Por Candi.- “Existen tres senderos en la vida de todo ser humano. Yo soy guía en uno de ellos. Mi enemigo es la Luz en el otro, y en el tercero no interviene el orden metafísico y es una vía abominada por ese orden”, dijo el diablo.

“Recuerden siempre que, como bien dijo el filósofo, el amor y el odio no son ciegos, sino que están cegados por el fuego que llevan adentro”, dijo y continuó enseñando a un grupo de hombres y mujeres que, supuse, eran seguidores suyos en este orden temporal, y que deberían pertenecer a una de esas sectas, o grupos oscuros de culto, que terminan siempre causando estragos en los inocentes e ignorantes que se acercan.
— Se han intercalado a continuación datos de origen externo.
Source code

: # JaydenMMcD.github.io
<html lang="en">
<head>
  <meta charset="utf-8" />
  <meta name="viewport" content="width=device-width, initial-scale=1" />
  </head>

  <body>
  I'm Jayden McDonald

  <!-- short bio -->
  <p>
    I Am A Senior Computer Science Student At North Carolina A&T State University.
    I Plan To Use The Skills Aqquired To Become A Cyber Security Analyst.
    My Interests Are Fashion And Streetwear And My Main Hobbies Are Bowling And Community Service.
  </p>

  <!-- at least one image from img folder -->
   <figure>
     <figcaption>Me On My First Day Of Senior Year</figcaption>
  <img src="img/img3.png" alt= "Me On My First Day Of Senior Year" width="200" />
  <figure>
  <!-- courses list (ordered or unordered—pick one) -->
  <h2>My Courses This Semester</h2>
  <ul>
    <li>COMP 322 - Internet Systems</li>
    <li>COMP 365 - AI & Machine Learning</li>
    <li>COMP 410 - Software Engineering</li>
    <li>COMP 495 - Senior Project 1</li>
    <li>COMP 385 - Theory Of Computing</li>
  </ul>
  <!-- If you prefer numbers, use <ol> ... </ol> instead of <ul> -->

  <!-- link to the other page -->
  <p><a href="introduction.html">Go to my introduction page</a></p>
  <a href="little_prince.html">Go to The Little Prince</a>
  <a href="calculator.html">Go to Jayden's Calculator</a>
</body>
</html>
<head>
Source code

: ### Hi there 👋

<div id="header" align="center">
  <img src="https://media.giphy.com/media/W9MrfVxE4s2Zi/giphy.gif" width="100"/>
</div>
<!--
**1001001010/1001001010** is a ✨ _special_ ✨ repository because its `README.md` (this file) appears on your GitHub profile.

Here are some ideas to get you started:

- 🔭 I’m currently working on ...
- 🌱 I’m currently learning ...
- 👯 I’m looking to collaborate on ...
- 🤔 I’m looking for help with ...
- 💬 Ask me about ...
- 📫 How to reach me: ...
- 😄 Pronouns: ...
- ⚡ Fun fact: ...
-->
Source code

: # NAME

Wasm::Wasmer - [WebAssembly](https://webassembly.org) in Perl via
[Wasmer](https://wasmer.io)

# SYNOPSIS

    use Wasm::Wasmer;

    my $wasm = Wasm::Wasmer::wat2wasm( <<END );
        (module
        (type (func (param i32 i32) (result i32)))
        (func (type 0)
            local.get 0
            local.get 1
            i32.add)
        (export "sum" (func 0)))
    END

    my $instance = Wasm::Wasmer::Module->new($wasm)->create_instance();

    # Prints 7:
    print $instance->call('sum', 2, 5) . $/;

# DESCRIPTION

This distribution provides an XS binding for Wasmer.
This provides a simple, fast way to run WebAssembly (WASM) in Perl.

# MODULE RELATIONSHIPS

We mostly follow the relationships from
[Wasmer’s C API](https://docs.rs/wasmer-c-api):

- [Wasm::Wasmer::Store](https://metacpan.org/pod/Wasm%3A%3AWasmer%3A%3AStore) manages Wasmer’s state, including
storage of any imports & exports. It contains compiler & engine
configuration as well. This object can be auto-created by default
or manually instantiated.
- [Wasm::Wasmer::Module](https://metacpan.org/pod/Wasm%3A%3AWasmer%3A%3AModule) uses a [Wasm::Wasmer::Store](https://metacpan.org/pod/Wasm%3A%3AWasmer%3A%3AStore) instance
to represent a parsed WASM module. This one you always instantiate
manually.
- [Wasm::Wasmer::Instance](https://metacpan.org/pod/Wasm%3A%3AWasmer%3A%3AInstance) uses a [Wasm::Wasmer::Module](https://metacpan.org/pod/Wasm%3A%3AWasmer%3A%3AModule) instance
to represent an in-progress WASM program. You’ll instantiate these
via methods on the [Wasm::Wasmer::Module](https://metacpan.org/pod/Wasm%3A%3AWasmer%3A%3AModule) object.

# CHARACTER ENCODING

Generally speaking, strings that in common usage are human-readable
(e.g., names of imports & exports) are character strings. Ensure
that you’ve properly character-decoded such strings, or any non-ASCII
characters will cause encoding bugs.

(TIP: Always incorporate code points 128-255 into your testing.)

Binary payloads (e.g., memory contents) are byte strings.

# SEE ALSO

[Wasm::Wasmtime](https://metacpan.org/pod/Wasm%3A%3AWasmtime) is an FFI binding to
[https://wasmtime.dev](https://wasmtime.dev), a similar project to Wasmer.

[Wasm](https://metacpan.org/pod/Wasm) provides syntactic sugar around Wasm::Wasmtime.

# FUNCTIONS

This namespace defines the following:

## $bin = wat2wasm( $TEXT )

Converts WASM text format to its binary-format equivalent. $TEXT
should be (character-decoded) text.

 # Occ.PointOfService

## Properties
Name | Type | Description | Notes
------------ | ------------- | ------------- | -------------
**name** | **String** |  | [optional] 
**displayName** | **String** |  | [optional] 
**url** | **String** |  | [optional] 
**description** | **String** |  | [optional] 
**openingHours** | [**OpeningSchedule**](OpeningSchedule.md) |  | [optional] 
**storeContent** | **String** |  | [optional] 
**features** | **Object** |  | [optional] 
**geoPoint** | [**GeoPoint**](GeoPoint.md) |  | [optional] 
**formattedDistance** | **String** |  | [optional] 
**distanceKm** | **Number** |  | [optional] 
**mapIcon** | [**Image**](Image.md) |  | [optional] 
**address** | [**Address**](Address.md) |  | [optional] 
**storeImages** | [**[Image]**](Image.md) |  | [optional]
No descarté, tampoco, la posibilidad de que aquellos discípulos del siniestro pertenecieran a alguna sociedad política o de poder secreta, cuyos miembros siempre están dispuestos a provocar el odio y el enojo en la humanidad, mediante el implante de la injusticia social. Como sea, el diablo siguió con su arenga: “Por tanto, nuestra tarea será siempre encender la llama del resentimiento en el corazón del hombre. Una llama no para iluminar, claro está, sino para exaltar el fuego de la pasión desoladora; porque así perdido y arrebatado en su furor el ser humano, lograremos dominarlo. Sepan que la dominación de todo ser se logra a través de los siguientes estadios del  hombre: depresión, que supone la resignación en la adversidad; neutralización de su mente y de todo aquello que le sea útil para saber y comprender; entorpecimiento de la acción espiritual, de manera de impedir el flujo de sabiduría. Y lo más importante: exaltación de las pasiones”.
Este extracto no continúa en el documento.